◆ **WHAT TO PRODUCE**
Please filter the listing for the string "like" and copy each matching line.

[Start of Attachment]

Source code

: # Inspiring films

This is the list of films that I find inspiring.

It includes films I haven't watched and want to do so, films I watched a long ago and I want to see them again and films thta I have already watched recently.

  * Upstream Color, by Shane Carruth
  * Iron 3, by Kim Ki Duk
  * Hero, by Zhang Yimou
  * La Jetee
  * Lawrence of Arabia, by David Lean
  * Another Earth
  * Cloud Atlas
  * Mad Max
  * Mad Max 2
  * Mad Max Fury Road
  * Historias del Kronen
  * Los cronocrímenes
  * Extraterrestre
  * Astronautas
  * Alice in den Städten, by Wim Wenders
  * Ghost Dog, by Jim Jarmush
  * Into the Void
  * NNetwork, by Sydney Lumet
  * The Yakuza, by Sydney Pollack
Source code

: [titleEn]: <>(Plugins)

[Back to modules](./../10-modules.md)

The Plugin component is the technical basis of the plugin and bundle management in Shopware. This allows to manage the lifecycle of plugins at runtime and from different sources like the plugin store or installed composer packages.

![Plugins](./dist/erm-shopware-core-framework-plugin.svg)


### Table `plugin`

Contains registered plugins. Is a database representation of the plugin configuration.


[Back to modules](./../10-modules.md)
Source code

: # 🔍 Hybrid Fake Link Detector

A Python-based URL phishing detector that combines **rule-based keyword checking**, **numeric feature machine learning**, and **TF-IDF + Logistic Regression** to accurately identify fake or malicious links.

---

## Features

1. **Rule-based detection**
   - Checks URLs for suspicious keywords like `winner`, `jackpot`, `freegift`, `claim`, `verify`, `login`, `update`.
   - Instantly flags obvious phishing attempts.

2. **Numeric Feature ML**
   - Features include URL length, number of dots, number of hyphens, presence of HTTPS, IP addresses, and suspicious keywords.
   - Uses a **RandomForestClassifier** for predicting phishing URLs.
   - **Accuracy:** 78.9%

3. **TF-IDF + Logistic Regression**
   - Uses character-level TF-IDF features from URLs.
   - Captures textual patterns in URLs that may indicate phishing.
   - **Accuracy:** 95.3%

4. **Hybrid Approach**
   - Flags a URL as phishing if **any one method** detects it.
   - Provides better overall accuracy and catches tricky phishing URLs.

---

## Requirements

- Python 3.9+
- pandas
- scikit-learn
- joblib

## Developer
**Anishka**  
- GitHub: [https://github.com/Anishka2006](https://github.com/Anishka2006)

[End of Attachment]

◆ **EXERCISE SOLUTION**
The Plugin component is the technical basis of the plugin and bundle management in Shopware. This allows to manage the lifecycle of plugins at runtime and from different sources like the plugin store or installed composer packages.
   - Checks URLs for suspicious keywords like `winner`, `jackpot`, `freegift`, `claim`, `verify`, `login`, `update`.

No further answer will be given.